_WORK REQUEST_: Could you output each record below exactly as it stands and leave the pictures out?

_DATA FOR THIS EXERCISE_:
----
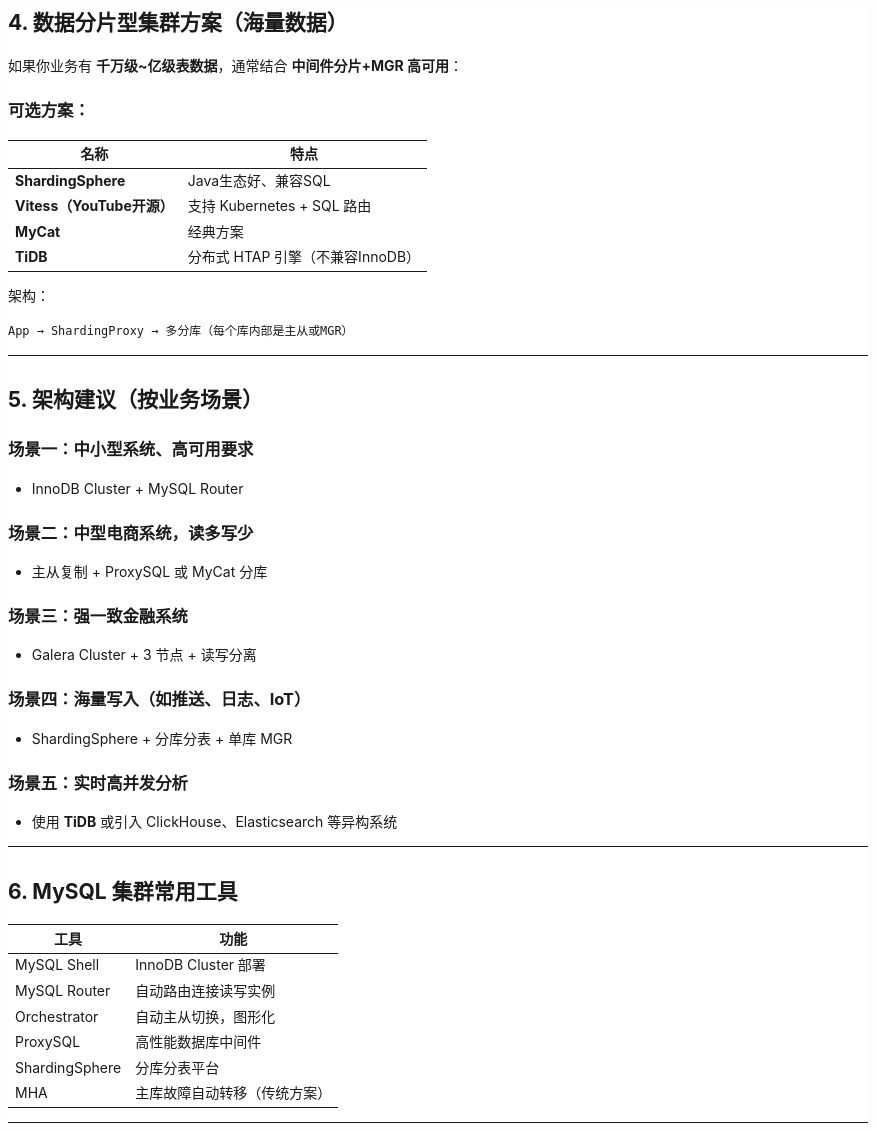 
## 4. 数据分片型集群方案（海量数据）

如果你业务有 **千万级~亿级表数据**，通常结合 **中间件分片+MGR 高可用**：

### 可选方案：
| 名称 | 特点 |
|------|------|
| **ShardingSphere** | Java生态好、兼容SQL |
| **Vitess（YouTube开源）** | 支持 Kubernetes + SQL 路由 |
| **MyCat** | 经典方案 |
| **TiDB** | 分布式 HTAP 引擎（不兼容InnoDB） |

架构：

```text
App → ShardingProxy → 多分库（每个库内部是主从或MGR）
```

---

## 5. 架构建议（按业务场景）

### 场景一：中小型系统、高可用要求
- InnoDB Cluster + MySQL Router

### 场景二：中型电商系统，读多写少
- 主从复制 + ProxySQL 或 MyCat 分库

### 场景三：强一致金融系统
- Galera Cluster + 3 节点 + 读写分离

### 场景四：海量写入（如推送、日志、IoT）
- ShardingSphere + 分库分表 + 单库 MGR

### 场景五：实时高并发分析
- 使用 **TiDB** 或引入 ClickHouse、Elasticsearch 等异构系统

---

## 6. MySQL 集群常用工具

| 工具 | 功能 |
|------|------|
| MySQL Shell | InnoDB Cluster 部署 |
| MySQL Router | 自动路由连接读写实例 |
| Orchestrator | 自动主从切换，图形化 |
| ProxySQL | 高性能数据库中间件 |
| ShardingSphere | 分库分表平台 |
| MHA | 主库故障自动转移（传统方案） |

---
----
_TASK ANSWER_:
## 4. 数据分片型集群方案（海量数据）

如果你业务有 **千万级~亿级表数据**，通常结合 **中间件分片+MGR 高可用**：

### 可选方案：
| 名称 | 特点 |
|------|------|
| **ShardingSphere** | Java生态好、兼容SQL |
| **Vitess（YouTube开源）** | 支持 Kubernetes + SQL 路由 |
| **MyCat** | 经典方案 |
| **TiDB** | 分布式 HTAP 引擎（不兼容InnoDB） |

架构：

```text
App → ShardingProxy → 多分库（每个库内部是主从或MGR）
```

---

## 5. 架构建议（按业务场景）

### 场景一：中小型系统、高可用要求
- InnoDB Cluster + MySQL Router

### 场景二：中型电商系统，读多写少
- 主从复制 + ProxySQL 或 MyCat 分库

### 场景三：强一致金融系统
- Galera Cluster + 3 节点 + 读写分离

### 场景四：海量写入（如推送、日志、IoT）
- ShardingSphere + 分库分表 + 单库 MGR

### 场景五：实时高并发分析
- 使用 **TiDB** 或引入 ClickHouse、Elasticsearch 等异构系统

---

## 6. MySQL 集群常用工具

| 工具 | 功能 |
|------|------|
| MySQL Shell | InnoDB Cluster 部署 |
| MySQL Router | 自动路由连接读写实例 |
| Orchestrator | 自动主从切换，图形化 |
| ProxySQL | 高性能数据库中间件 |
| ShardingSphere | 分库分表平台 |
| MHA | 主库故障自动转移（传统方案） |

---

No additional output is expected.